-- What you will do --
Look through the listing for the string "TypeScript" and copy out every line that holds it.
====== Supplied entries
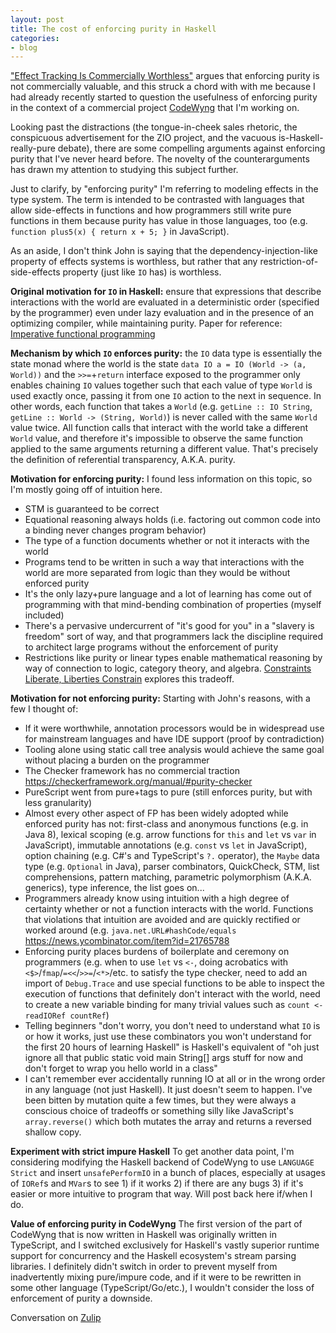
 ```yaml
---
layout: post
title: The cost of enforcing purity in Haskell
categories:
- blog
---
```


["Effect Tracking Is Commercially Worthless"](https://degoes.net/articles/no-effect-tracking) argues that enforcing purity is not commercially valuable, and this struck a chord with with me because I had already recently started to question the usefulness of enforcing purity in the context of a commercial project [CodeWyng](http://codewyng.io/) that I'm working on.

Looking past the distractions (the tongue-in-cheek sales rhetoric, the conspicuous advertisement for the ZIO project, and the vacuous is-Haskell-really-pure debate), there are some compelling arguments against enforcing purity that I've never heard before. The novelty of the counterarguments has drawn my attention to studying this subject further.

Just to clarify, by "enforcing purity" I'm referring to modeling effects in the type system. The term is intended to be contrasted with languages that allow side-effects in functions and how programmers still write pure functions in them because purity has value in those languages, too (e.g. `function plus5(x) { return x + 5; }` in JavaScript).

As an aside, I don't think John is saying that the dependency-injection-like property of effects systems is worthless, but rather that any restriction-of-side-effects property (just like `IO` has) is worthless.

**Original motivation for `IO` in Haskell:** ensure that expressions that describe interactions with the world are evaluated in a deterministic order (specified by the programmer) even under lazy evaluation and in the presence of an optimizing compiler, while maintaining purity. Paper for reference: [Imperative functional programming](https://www.microsoft.com/en-us/research/wp-content/uploads/1993/01/imperative.pdf)

**Mechanism by which `IO` enforces purity:** the `IO` data type is essentially the state monad where the world is the state `data IO a = IO (World -> (a, World))` and the `>>=`+`return` interface exposed to the programmer only enables chaining `IO` values together such that each value of type `World` is used exactly once, passing it from one `IO` action to the next in sequence. In other words, each function that takes a `World` (e.g. `getLine :: IO String`, `getLine :: World -> (String, World)`) is never called with the same `World` value twice. All function calls that interact with the world take a different `World` value, and therefore it's impossible to observe the same function applied to the same arguments returning a different value. That's precisely the definition of referential transparency, A.K.A. purity.

**Motivation for enforcing purity:** I found less information on this topic, so I'm mostly going off of intuition here.

- STM is guaranteed to be correct
- Equational reasoning always holds (i.e. factoring out common code into a binding never changes program behavior)
- The type of a function documents whether or not it interacts with the world
- Programs tend to be written in such a way that interactions with the world are more separated from logic than they would be without enforced purity
- It's the only lazy+pure language and a lot of learning has come out of programming with that mind-bending combination of properties (myself included)
- There's a pervasive undercurrent of "it's good for you" in a "slavery is freedom" sort of way, and that programmers lack the discipline required to architect large programs without the enforcement of purity
- Restrictions like purity or linear types enable mathematical reasoning by way of connection to logic, category theory, and algebra. [Constraints Liberate, Liberties Constrain](https://www.youtube.com/watch?v=GqmsQeSzMdw) explores this tradeoff.

**Motivation for not enforcing purity:** Starting with John's reasons, with a few I thought of:

- If it were worthwhile, annotation processors would be in widespread use for mainstream languages and have IDE support (proof by contradiction)
- Tooling alone using static call tree analysis would achieve the same goal without placing a burden on the programmer
- The Checker framework has no commercial traction https://checkerframework.org/manual/#purity-checker
- PureScript went from pure+tags to pure (still enforces purity, but with less granularity)
- Almost every other aspect of FP has been widely adopted while enforced purity has not: first-class and anonymous functions (e.g. in Java 8), lexical scoping (e.g. arrow functions for `this` and `let` vs `var` in JavaScript), immutable annotations (e.g. `const` vs `let` in JavaScript), option chaining (e.g. C#'s and TypeScript's `?.` operator), the `Maybe` data type (e.g. `Optional` in Java), parser combinators, QuickCheck, STM, list comprehensions, pattern matching, parametric polymorphism (A.K.A. generics), type inference, the list goes on...
- Programmers already know using intuition with a high degree of certainty whether or not a function interacts with the world. Functions that violations that intuition are avoided and are quickly rectified or worked around (e.g. `java.net.URL#hashCode/equals` https://news.ycombinator.com/item?id=21765788
- Enforcing purity places burdens of boilerplate and ceremony on programmers (e.g. when to use `let` vs `<-`, doing acrobatics with `<$>`/`fmap`/`=<<`/`>>=`/`<*>`/etc. to satisfy the type checker, need to add an import of `Debug.Trace` and use special functions to be able to inspect the execution of functions that definitely don't interact with the world, need to create a new variable binding for many trivial values such as `count <- readIORef countRef`)
- Telling beginners "don't worry, you don't need to understand what `IO` is or how it works, just use these combinators you won't understand for the first 20 hours of learning Haskell" is Haskell's equivalent of "oh just ignore all that public static void main String[] args stuff for now and don't forget to wrap you hello world in a class"
- I can't remember ever accidentally running IO at all or in the wrong order in any language (not just Haskell). It just doesn't seem to happen. I've been bitten by mutation quite a few times, but they were always a conscious choice of tradeoffs or something silly like JavaScript's `array.reverse()` which both mutates the array and returns a reversed shallow copy.

**Experiment with strict impure Haskell** To get another data point, I'm considering modifying the Haskell backend of CodeWyng to use `LANGUAGE Strict` and insert `unsafePerformIO` in a bunch of places, especially at usages of `IORef`s and `MVar`s to see 1) if it works 2) if there are any bugs 3) if it's easier or more intuitive to program that way. Will post back here if/when I do.

**Value of enforcing purity in CodeWyng** The first version of the part of CodeWyng that is now written in Haskell was originally written in TypeScript, and I switched exclusively for Haskell's vastly superior runtime support for concurrency and the Haskell ecosystem's stream parsing libraries. I definitely didn't switch in order to prevent myself from inadvertently mixing pure/impure code, and if it were to be rewritten in some other language (TypeScript/Go/etc.), I wouldn't consider the loss of enforcement of purity a downside.

Conversation on [Zulip](https://funprog.srid.ca/haskell/effect-tracking-is-worthless.html)
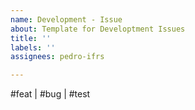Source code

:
 ```yaml
---
name: Development - Issue
about: Template for Developtment Issues
title: ''
labels: ''
assignees: pedro-ifrs

---
```


#feat | #bug | #test
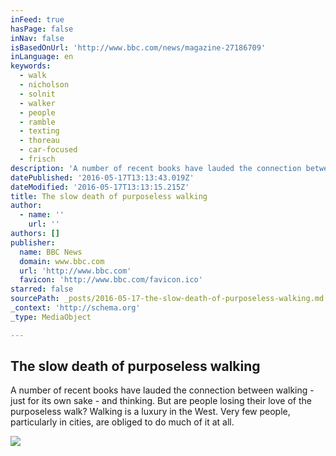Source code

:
 ```yaml
---
inFeed: true
hasPage: false
inNav: false
isBasedOnUrl: 'http://www.bbc.com/news/magazine-27186709'
inLanguage: en
keywords:
  - walk
  - nicholson
  - solnit
  - walker
  - people
  - ramble
  - texting
  - thoreau
  - car-focused
  - frisch
description: 'A number of recent books have lauded the connection between walking - just for its own sake - and thinking. But are people losing their love of the purposeless walk? Walking is a luxury in the West. Very few people, particularly in cities, are obliged to do much of it at all.'
datePublished: '2016-05-17T13:13:43.019Z'
dateModified: '2016-05-17T13:13:15.215Z'
title: The slow death of purposeless walking
author:
  - name: ''
    url: ''
authors: []
publisher:
  name: BBC News
  domain: www.bbc.com
  url: 'http://www.bbc.com'
  favicon: 'http://www.bbc.com/favicon.ico'
starred: false
sourcePath: _posts/2016-05-17-the-slow-death-of-purposeless-walking.md
_context: 'http://schema.org'
_type: MediaObject

---
```

<article style=""><h1>The slow death of purposeless walking</h1><p>A number of recent books have lauded the connection between walking - just for its own sake - and thinking. But are people losing their love of the purposeless walk? Walking is a luxury in the West. Very few people, particularly in cities, are obliged to do much of it at all.</p><img src="https://s3-us-west-2.amazonaws.com/the-grid-img/p/126e4027419db698155d1b96a33fc78ff515c40f.jpg" /></article>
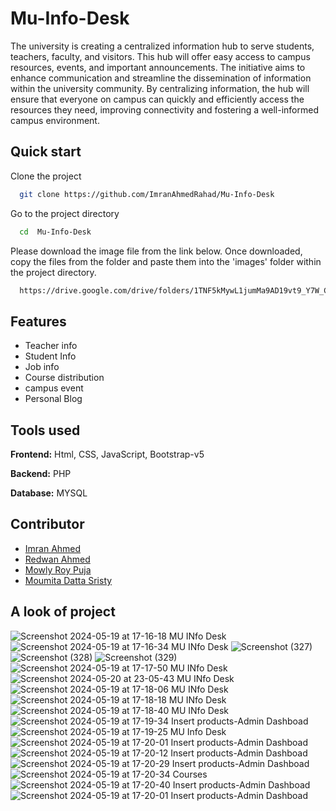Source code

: # Mu-Info-Desk

The university is creating a centralized information hub to serve students, teachers, faculty, and visitors. This hub will offer easy access to campus resources, events, and important announcements. The initiative aims to enhance communication and streamline the dissemination of information within the university community. By centralizing information, the hub will ensure that everyone on campus can quickly and efficiently access the resources they need, improving connectivity and fostering a well-informed campus environment.

## Quick start

Clone the project

```bash
  git clone https://github.com/ImranAhmedRahad/Mu-Info-Desk
```

Go to the project directory

```bash
  cd  Mu-Info-Desk
```

Please download the image file from the link below. Once downloaded, copy the files from the folder and paste them into the 'images' folder within the project directory.

```bash
  https://drive.google.com/drive/folders/1TNF5kMywL1jumMa9AD19vt9_Y7W_C89g

```

## Features

- Teacher info
- Student Info
- Job info
- Course distribution
- campus event
- Personal Blog



## Tools used 

**Frontend:** Html, CSS, JavaScript, Bootstrap-v5

**Backend:** PHP

**Database:** MYSQL

## Contributor

- [Imran Ahmed ](https://github.com/ImranAhmedRahad)
- [Redwan Ahmed ](https://github.com/redwan-ahmed-n)
- [Mowly Roy Puja ](https://github.com/mowly421)
- [Moumita Datta Sristy ](https://github.com/moumita6256)


## A look of project
![Screenshot 2024-05-19 at 17-16-18 MU INfo Desk](https://github.com/ImranAhmedRahad/Mu-Info-Desk/assets/129501996/4411610b-000a-44d1-8189-f902792311ff)
![Screenshot 2024-05-19 at 17-16-34 MU INfo Desk](https://github.com/ImranAhmedRahad/Mu-Info-Desk/assets/129501996/f05fd66a-4ec3-4b5a-a15c-bd43d5dca21e)
![Screenshot (327)](https://github.com/ImranAhmedRahad/Mu-Info-Desk/assets/129501996/75daba32-73ae-4f7e-ac6d-1146af0bc391)
![Screenshot (328)](https://github.com/ImranAhmedRahad/Mu-Info-Desk/assets/129501996/125190e3-d78d-4c0c-ac91-331e3df50004)
![Screenshot (329)](https://github.com/ImranAhmedRahad/Mu-Info-Desk/assets/129501996/d5c9c37f-92eb-4db5-9385-3c08ce666ba6)
![Screenshot 2024-05-19 at 17-17-50 MU INfo Desk](https://github.com/ImranAhmedRahad/Mu-Info-Desk/assets/129501996/cdf2a84f-de55-4e1e-89aa-12e09c5aba4e)
![Screenshot 2024-05-20 at 23-05-43 MU INfo Desk](https://github.com/ImranAhmedRahad/Mu-Info-Desk/assets/129501996/873ba8d5-cf7d-4439-ba9c-94e719fa770e)
![Screenshot 2024-05-19 at 17-18-06 MU INfo Desk](https://github.com/ImranAhmedRahad/Mu-Info-Desk/assets/129501996/5b7d0156-e9ac-4dd3-87a0-d4b0fe3b6572)
![Screenshot 2024-05-19 at 17-18-18 MU INfo Desk](https://github.com/ImranAhmedRahad/Mu-Info-Desk/assets/129501996/1a3f2747-6101-4748-8202-1d69a45b406b)
![Screenshot 2024-05-19 at 17-18-40 MU INfo Desk](https://github.com/ImranAhmedRahad/Mu-Info-Desk/assets/129501996/822e4cc4-0af7-49cb-a958-116abcb30300)
![Screenshot 2024-05-19 at 17-19-34 Insert products-Admin Dashboad](https://github.com/ImranAhmedRahad/Mu-Info-Desk/assets/129501996/d01867ca-3e6e-40e8-97a2-ee7a3d0eb718)
![Screenshot 2024-05-19 at 17-19-25 MU Info Desk](https://github.com/ImranAhmedRahad/Mu-Info-Desk/assets/129501996/27379b76-a0be-4333-af33-38109a3a9e2e)
![Screenshot 2024-05-19 at 17-20-01 Insert products-Admin Dashboad](https://github.com/ImranAhmedRahad/Mu-Info-Desk/assets/129501996/8e03a3f4-72dc-4ae8-9fb5-f9b37686771e)
![Screenshot 2024-05-19 at 17-20-12 Insert products-Admin Dashboad](https://github.com/ImranAhmedRahad/Mu-Info-Desk/assets/129501996/122602c5-8420-4362-94f6-ece30c31ae36)
![Screenshot 2024-05-19 at 17-20-29 Insert products-Admin Dashboad](https://github.com/ImranAhmedRahad/Mu-Info-Desk/assets/129501996/3bf3b671-bfc9-45a5-b946-578b3a03f457)
![Screenshot 2024-05-19 at 17-20-34 Courses](https://github.com/ImranAhmedRahad/Mu-Info-Desk/assets/129501996/29229a66-d394-476c-b767-64c7f9f0acf6)
![Screenshot 2024-05-19 at 17-20-40 Insert products-Admin Dashboad](https://github.com/ImranAhmedRahad/Mu-Info-Desk/assets/129501996/3c80286a-136a-4bdf-8cb8-05dac6bf5753)
![Screenshot 2024-05-19 at 17-20-01 Insert products-Admin Dashboad](https://github.com/ImranAhmedRahad/Mu-Info-Desk/assets/129501996/804d310d-4d57-4414-bc2d-780ff5877700)



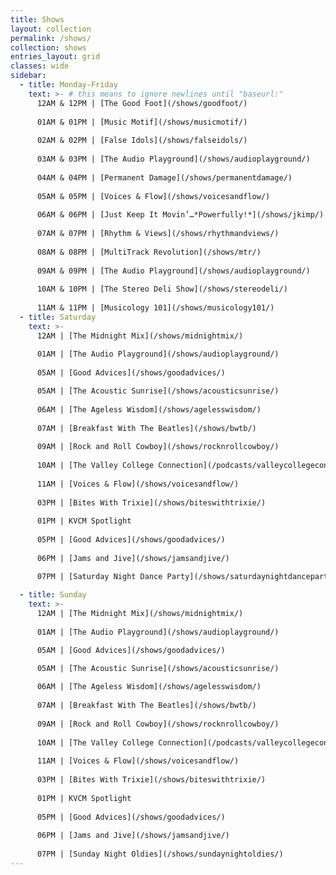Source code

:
 ```yaml
---
title: Shows
layout: collection
permalink: /shows/
collection: shows
entries_layout: grid
classes: wide
sidebar: 
  - title: Monday-Friday
    text: >- # this means to ignore newlines until "baseurl:"  
      12AM & 12PM | [The Good Foot](/shows/goodfoot/)
      
      01AM & 01PM | [Music Motif](/shows/musicmotif/)
      
      02AM & 02PM | [False Idols](/shows/falseidols/)
      
      03AM & 03PM | [The Audio Playground](/shows/audioplayground/)
      
      04AM & 04PM | [Permanent Damage](/shows/permanentdamage/)
      
      05AM & 05PM | [Voices & Flow](/shows/voicesandflow/)
      
      06AM & 06PM | [Just Keep It Movin’…*Powerfully!*](/shows/jkimp/)
      
      07AM & 07PM | [Rhythm & Views](/shows/rhythmandviews/)
      
      08AM & 08PM | [MultiTrack Revolution](/shows/mtr/)
      
      09AM & 09PM | [The Audio Playground](/shows/audioplayground/)
      
      10AM & 10PM | [The Stereo Deli Show](/shows/stereodeli/)
      
      11AM & 11PM | [Musicology 101](/shows/musicology101/)
  - title: Saturday
    text: >-
      12AM | [The Midnight Mix](/shows/midnightmix/)
      
      01AM | [The Audio Playground](/shows/audioplayground/)
      
      05AM | [Good Advices](/shows/goodadvices/)

      05AM | [The Acoustic Sunrise](/shows/acousticsunrise/)
      
      06AM | [The Ageless Wisdom](/shows/agelesswisdom/)
      
      07AM | [Breakfast With The Beatles](/shows/bwtb/)
      
      09AM | [Rock and Roll Cowboy](/shows/rocknrollcowboy/)
      
      10AM | [The Valley College Connection](/podcasts/valleycollegeconnection/)
      
      11AM | [Voices & Flow](/shows/voicesandflow/)
      
      03PM | [Bites With Trixie](/shows/biteswithtrixie/)
      
      01PM | KVCM Spotlight
      
      05PM | [Good Advices](/shows/goodadvices/)
      
      06PM | [Jams and Jive](/shows/jamsandjive/)

      07PM | [Saturday Night Dance Party](/shows/saturdaynightdanceparty/)
      
  - title: Sunday  
    text: >-
      12AM | [The Midnight Mix](/shows/midnightmix/)
      
      01AM | [The Audio Playground](/shows/audioplayground/)

      05AM | [Good Advices](/shows/goodadvices/)

      05AM | [The Acoustic Sunrise](/shows/acousticsunrise/)
      
      06AM | [The Ageless Wisdom](/shows/agelesswisdom/)
      
      07AM | [Breakfast With The Beatles](/shows/bwtb/)
      
      09AM | [Rock and Roll Cowboy](/shows/rocknrollcowboy/)
      
      10AM | [The Valley College Connection](/podcasts/valleycollegeconnection/)
      
      11AM | [Voices & Flow](/shows/voicesandflow/)
      
      03PM | [Bites With Trixie](/shows/biteswithtrixie/)
      
      01PM | KVCM Spotlight
      
      05PM | [Good Advices](/shows/goodadvices/)
      
      06PM | [Jams and Jive](/shows/jamsandjive/)
      
      07PM | [Sunday Night Oldies](/shows/sundaynightoldies/)
---
```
============
-- Problem solution --
- Almost every other aspect of FP has been widely adopted while enforced purity has not: first-class and anonymous functions (e.g. in Java 8), lexical scoping (e.g. arrow functions for `this` and `let` vs `var` in JavaScript), immutable annotations (e.g. `const` vs `let` in JavaScript), option chaining (e.g. C#'s and TypeScript's `?.` operator), the `Maybe` data type (e.g. `Optional` in Java), parser combinators, QuickCheck, STM, list comprehensions, pattern matching, parametric polymorphism (A.K.A. generics), type inference, the list goes on...
**Value of enforcing purity in CodeWyng** The first version of the part of CodeWyng that is now written in Haskell was originally written in TypeScript, and I switched exclusively for Haskell's vastly superior runtime support for concurrency and the Haskell ecosystem's stream parsing libraries. I definitely didn't switch in order to prevent myself from inadvertently mixing pure/impure code, and if it were to be rewritten in some other language (TypeScript/Go/etc.), I wouldn't consider the loss of enforcement of purity a downside.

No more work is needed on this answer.